==== Dataset entries ====

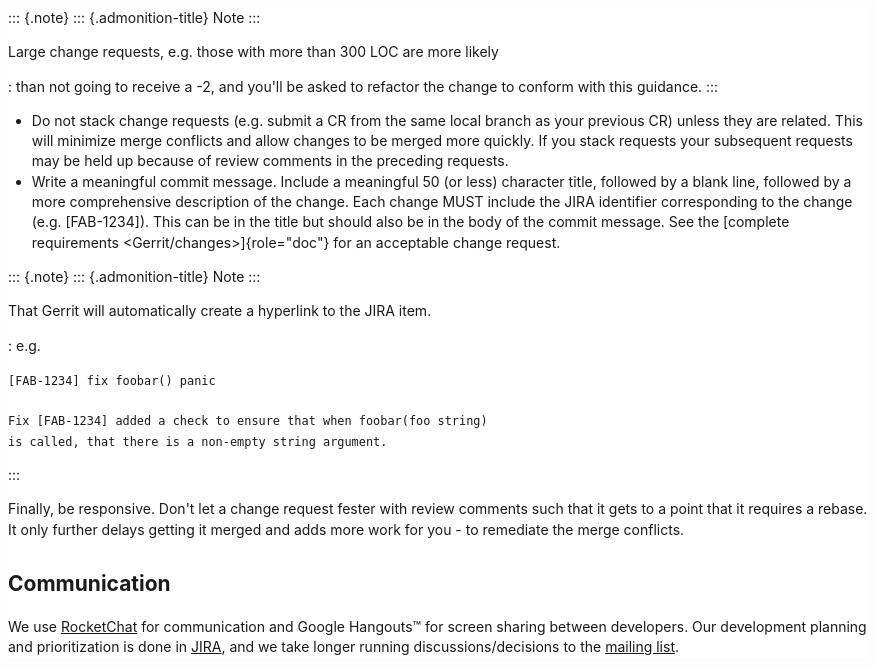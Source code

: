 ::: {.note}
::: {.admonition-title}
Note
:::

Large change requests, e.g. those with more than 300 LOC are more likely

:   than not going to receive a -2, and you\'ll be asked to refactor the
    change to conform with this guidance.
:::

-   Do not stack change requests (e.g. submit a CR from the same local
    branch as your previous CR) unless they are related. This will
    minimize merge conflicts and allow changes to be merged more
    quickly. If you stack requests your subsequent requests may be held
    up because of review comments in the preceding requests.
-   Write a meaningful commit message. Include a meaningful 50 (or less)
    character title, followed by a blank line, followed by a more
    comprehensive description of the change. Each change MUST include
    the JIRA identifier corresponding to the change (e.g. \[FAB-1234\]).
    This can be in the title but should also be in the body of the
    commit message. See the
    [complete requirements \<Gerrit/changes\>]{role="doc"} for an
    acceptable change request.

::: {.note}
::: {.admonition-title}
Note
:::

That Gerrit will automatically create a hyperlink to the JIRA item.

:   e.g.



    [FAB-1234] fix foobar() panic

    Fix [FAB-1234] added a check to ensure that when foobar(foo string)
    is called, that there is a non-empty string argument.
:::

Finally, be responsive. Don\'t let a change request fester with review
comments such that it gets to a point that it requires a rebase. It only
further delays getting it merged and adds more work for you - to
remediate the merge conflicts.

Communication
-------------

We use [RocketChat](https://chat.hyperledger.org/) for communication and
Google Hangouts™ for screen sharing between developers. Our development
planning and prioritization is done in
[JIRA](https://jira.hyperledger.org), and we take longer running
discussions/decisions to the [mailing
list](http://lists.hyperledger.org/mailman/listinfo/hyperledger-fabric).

====
==== Dataset entries ====

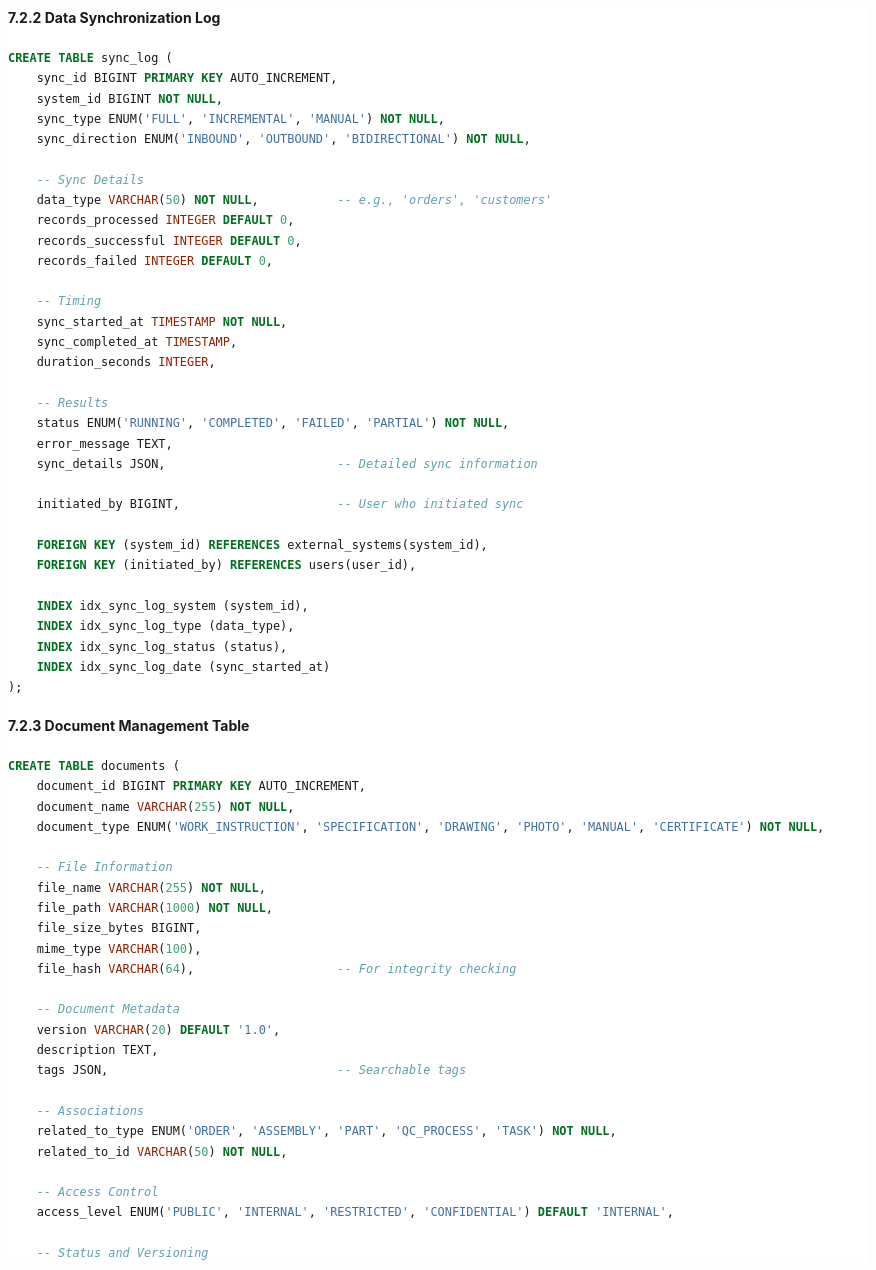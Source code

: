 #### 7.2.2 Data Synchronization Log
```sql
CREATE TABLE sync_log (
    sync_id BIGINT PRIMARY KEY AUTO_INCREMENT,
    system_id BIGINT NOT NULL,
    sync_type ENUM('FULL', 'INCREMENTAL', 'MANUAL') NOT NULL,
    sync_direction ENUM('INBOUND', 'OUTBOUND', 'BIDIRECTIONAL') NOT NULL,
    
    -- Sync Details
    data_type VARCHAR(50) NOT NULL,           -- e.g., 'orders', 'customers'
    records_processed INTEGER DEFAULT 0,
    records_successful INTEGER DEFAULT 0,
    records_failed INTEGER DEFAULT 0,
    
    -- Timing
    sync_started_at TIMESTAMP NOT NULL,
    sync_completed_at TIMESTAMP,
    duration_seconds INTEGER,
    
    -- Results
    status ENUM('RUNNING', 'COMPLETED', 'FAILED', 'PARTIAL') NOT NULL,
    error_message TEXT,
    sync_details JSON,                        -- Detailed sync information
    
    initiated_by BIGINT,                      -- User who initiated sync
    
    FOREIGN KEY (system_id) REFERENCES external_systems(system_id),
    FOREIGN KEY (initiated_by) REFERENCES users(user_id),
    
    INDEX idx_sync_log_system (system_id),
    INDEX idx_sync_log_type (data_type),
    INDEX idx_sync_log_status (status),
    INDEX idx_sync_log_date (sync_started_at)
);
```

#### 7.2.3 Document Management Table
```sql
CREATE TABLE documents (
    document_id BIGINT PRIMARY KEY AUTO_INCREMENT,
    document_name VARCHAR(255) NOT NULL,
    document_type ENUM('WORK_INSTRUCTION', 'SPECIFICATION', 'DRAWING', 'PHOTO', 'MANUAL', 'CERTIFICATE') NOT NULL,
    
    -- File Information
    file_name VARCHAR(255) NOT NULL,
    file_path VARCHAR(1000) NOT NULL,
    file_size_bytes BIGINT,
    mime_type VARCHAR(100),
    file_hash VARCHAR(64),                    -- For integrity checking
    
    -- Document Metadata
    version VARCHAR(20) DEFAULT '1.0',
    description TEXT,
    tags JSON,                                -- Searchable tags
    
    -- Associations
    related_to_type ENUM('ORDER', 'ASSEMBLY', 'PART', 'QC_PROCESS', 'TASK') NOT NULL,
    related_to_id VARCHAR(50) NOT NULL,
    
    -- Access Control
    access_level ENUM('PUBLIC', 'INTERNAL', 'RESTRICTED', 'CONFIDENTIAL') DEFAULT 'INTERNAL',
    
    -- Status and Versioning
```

====
==== Dataset entries ====

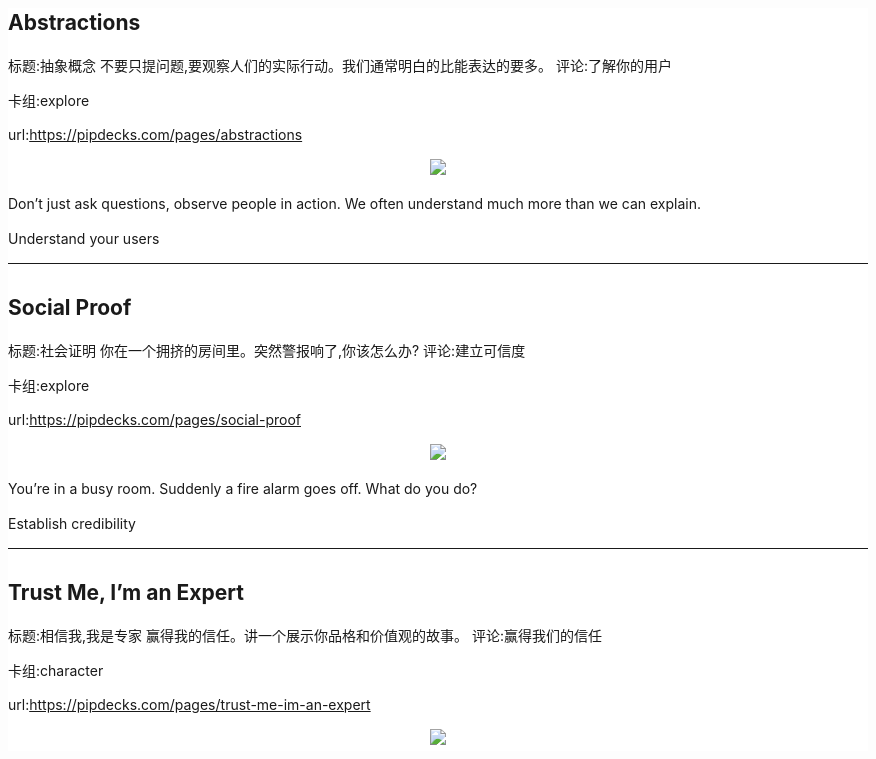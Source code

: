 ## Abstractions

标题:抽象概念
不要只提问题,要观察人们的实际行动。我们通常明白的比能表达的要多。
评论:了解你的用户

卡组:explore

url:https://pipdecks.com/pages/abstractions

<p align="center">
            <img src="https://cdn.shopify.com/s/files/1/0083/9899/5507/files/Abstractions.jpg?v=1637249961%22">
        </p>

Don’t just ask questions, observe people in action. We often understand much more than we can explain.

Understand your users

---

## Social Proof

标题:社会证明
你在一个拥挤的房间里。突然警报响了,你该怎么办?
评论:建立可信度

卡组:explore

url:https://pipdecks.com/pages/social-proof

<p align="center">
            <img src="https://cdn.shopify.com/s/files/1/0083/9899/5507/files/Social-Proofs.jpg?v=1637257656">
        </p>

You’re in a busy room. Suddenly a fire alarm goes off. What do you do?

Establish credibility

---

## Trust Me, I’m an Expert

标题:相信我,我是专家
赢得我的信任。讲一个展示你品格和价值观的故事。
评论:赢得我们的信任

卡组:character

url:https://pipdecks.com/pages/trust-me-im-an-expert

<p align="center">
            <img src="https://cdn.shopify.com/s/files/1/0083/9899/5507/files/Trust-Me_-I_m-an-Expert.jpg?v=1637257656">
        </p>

====

## Instructions for the task
Going through the listing above line by line, tally those containing "hyperledger" and state only the total.

## Task response
3